The Thabo Mbeki Foundation says the events of the last week, with rampant looting and damage to infrastructure, cannot be accepted as incidental.
The foundation said the country was living through the impact of counter revolutionary insurgency “that has long been germinating in the bowles of what we commonly called state capture”.
“The hallmarks of state capture are the deliberate and systematic denuding of state capacity that we have witnessed at SARS, SOEs and the weakening of all arms of law enforcement agencies.”
The foundation issued a statement on Friday following a week of looting and unrest which affected mainly areas in KwaZulu-Natal and Gauteng.
There was widespread damage to property and 212 people have died in incidents linked to the unrest. The police were investigating hundreds of cases linked to the deaths.
The foundation said these events can not be viewed as incidental and that warnings of war and civil unrest were made.
“The pressing socio-economic conditions of our people and the recent arrest of former president Jacob Zuma have served as a set to mount an offensive against the state and the constitutional democratic edifice on which it is built.

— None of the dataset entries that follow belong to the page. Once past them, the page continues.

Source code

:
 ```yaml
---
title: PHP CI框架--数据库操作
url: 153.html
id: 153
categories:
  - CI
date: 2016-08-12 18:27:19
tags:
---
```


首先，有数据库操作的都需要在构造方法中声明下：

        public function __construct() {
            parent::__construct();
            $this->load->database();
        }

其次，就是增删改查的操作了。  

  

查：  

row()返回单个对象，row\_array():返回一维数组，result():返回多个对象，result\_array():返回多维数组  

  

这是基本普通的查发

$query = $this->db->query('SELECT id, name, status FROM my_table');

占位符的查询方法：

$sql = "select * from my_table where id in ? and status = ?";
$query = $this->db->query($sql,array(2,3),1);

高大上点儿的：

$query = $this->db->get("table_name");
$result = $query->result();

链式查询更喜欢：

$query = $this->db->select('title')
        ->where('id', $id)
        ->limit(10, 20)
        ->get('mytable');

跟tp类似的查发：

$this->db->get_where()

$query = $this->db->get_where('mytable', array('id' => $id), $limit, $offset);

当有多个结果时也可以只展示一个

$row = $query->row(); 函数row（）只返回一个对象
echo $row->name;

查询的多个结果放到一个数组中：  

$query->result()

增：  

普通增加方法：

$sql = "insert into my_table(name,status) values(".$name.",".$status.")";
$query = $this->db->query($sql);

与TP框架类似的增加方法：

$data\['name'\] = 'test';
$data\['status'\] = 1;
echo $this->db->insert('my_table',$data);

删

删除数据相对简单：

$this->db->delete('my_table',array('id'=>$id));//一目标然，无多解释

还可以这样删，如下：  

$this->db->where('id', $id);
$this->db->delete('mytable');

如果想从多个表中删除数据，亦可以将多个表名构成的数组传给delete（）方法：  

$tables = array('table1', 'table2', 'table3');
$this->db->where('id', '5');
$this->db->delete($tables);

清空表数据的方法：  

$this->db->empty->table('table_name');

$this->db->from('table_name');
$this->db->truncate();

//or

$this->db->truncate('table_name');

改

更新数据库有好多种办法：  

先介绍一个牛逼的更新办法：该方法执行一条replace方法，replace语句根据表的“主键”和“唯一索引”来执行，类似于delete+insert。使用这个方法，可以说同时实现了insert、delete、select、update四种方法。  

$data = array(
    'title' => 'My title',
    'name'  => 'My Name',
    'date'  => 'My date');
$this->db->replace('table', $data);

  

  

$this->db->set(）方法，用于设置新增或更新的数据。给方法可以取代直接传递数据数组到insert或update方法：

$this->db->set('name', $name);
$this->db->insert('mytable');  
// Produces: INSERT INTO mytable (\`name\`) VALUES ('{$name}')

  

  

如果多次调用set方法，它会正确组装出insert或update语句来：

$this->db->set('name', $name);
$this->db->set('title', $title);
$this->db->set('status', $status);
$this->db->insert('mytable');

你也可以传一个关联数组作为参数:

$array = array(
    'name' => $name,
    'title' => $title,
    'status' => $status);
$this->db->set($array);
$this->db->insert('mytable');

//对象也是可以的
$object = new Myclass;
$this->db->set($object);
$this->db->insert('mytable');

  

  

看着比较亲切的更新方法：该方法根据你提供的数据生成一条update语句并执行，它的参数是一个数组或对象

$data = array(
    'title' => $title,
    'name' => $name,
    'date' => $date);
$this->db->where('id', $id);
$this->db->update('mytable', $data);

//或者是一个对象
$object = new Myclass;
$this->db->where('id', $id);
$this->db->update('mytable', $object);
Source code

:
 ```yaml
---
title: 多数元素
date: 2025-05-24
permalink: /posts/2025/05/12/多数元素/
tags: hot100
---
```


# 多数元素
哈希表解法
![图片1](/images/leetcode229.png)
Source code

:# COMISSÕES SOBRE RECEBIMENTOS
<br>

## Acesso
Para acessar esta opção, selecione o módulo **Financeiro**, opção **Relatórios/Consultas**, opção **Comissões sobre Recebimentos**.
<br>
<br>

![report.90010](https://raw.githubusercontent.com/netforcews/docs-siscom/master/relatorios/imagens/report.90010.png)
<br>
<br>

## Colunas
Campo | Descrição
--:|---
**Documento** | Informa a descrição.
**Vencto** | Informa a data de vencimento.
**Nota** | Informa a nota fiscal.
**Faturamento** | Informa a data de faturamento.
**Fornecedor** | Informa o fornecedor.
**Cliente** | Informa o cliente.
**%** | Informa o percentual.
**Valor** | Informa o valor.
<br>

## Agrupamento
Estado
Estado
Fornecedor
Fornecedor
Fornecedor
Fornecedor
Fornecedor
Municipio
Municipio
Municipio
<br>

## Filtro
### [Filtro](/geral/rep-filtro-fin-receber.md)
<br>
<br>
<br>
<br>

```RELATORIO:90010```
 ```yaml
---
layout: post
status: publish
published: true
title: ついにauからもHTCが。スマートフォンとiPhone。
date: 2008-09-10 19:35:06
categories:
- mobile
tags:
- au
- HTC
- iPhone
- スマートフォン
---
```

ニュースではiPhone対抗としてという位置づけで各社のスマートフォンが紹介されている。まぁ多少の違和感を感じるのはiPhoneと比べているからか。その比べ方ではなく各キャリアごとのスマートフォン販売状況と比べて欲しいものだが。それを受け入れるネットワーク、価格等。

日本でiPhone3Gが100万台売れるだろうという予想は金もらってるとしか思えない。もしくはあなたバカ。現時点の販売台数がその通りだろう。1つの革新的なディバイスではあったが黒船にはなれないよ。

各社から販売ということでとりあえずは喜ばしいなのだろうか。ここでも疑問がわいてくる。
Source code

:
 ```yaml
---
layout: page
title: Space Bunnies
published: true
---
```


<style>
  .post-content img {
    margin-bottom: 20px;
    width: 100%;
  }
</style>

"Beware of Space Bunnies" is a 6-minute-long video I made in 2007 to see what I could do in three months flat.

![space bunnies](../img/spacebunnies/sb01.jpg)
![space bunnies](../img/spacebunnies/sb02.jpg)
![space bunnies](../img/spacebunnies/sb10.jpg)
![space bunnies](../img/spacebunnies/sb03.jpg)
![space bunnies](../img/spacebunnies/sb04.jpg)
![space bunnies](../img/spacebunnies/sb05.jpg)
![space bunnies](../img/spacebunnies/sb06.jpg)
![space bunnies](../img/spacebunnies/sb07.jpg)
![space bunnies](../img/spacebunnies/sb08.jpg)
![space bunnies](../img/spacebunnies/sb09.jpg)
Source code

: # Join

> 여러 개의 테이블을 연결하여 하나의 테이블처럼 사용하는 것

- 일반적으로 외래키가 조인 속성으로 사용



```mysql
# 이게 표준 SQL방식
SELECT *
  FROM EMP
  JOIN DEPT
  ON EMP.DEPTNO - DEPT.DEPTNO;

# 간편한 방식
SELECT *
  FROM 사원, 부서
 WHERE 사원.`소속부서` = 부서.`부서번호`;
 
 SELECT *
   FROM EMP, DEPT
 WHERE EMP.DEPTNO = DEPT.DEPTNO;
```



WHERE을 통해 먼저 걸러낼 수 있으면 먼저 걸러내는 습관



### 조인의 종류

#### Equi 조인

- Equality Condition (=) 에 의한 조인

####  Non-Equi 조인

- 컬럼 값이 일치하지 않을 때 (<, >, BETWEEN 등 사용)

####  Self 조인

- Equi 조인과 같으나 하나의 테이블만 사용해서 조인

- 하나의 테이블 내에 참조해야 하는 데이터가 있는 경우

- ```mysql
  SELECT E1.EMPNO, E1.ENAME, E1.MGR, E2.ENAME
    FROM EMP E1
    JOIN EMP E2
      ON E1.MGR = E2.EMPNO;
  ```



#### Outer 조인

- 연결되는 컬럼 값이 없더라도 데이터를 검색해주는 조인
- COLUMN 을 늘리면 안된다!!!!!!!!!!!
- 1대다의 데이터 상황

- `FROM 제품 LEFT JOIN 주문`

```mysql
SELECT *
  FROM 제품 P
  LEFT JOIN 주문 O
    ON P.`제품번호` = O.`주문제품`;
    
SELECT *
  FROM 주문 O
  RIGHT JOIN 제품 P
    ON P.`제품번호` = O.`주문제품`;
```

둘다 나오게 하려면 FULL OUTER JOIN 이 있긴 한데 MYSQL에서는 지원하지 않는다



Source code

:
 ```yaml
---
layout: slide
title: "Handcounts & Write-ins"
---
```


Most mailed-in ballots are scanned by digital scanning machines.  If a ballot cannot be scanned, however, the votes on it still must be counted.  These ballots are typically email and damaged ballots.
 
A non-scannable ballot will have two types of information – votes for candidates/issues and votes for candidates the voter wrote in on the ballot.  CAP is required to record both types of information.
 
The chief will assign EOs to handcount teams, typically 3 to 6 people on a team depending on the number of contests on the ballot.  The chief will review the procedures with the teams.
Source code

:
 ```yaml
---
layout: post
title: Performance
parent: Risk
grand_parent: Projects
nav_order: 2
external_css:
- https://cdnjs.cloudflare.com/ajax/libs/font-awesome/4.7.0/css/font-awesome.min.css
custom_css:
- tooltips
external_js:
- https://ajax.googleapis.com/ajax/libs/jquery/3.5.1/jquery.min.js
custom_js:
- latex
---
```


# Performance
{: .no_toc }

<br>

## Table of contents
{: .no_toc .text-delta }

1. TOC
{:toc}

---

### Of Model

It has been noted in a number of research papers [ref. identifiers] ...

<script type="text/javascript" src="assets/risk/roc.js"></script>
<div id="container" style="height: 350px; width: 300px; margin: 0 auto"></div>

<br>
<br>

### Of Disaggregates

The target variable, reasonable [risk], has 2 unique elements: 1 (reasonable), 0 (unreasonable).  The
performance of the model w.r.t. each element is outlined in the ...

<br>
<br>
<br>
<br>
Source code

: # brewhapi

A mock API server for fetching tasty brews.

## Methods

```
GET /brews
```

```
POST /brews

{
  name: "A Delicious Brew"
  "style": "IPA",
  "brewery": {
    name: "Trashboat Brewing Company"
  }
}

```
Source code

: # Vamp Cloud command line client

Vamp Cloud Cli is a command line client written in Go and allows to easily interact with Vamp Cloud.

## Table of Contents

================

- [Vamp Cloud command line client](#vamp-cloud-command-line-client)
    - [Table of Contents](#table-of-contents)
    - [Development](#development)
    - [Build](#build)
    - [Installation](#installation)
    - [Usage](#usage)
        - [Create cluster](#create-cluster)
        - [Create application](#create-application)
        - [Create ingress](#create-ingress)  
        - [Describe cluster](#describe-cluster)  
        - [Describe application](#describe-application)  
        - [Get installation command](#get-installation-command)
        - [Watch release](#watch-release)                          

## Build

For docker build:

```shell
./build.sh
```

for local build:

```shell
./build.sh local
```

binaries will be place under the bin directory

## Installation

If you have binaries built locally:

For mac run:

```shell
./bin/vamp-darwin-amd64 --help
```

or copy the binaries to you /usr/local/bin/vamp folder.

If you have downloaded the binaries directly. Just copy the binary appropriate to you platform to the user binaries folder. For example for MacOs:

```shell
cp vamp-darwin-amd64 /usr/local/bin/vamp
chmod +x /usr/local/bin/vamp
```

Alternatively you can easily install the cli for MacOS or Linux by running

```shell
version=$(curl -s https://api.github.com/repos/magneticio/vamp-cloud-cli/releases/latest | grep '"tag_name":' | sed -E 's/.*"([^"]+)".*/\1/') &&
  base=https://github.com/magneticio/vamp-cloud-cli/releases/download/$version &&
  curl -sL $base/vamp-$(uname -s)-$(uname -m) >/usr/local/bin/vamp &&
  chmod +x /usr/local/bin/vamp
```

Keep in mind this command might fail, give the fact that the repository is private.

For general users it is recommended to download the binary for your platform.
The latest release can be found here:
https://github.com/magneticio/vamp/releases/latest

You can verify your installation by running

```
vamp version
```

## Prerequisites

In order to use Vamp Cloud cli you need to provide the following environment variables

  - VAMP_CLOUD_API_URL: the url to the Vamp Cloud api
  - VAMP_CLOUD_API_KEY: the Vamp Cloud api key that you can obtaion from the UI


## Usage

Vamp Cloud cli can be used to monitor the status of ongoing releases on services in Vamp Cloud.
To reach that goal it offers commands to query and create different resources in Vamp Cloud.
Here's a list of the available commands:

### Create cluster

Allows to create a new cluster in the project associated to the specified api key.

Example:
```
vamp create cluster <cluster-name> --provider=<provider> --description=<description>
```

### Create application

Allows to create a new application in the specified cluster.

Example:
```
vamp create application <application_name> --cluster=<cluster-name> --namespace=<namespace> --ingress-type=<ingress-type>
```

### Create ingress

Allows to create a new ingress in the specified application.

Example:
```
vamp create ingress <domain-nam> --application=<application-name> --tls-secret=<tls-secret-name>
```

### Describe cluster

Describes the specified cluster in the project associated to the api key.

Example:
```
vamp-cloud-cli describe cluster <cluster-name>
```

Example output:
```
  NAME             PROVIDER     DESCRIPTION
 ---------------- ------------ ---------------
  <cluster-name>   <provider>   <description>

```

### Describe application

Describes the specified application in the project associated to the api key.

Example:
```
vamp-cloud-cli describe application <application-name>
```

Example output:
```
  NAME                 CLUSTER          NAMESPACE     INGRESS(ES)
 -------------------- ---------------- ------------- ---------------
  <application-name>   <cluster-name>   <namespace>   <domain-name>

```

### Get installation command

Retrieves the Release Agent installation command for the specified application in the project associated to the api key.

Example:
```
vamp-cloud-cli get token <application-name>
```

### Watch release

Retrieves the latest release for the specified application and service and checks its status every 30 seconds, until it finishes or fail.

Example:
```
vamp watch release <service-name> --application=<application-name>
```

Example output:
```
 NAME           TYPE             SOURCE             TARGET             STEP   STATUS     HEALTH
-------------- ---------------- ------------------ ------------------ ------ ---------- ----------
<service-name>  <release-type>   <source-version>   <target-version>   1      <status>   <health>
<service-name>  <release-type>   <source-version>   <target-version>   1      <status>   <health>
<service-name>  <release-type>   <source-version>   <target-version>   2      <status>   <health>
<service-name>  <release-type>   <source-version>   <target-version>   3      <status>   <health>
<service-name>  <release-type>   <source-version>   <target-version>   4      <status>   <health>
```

The messages spread through social media were designed so that when the conditions die down, the nation would be left hopeless, the foundation said.
“In many ways, pessimism will strike and the human dignity that we have all strived for will become but a fleeting dream,” it said.
The foundation called for calm and for the violence to end.
“We once again implore the government and all social partners urgently to get together to design and implement, medium and long-term economic recovery plans,” it said.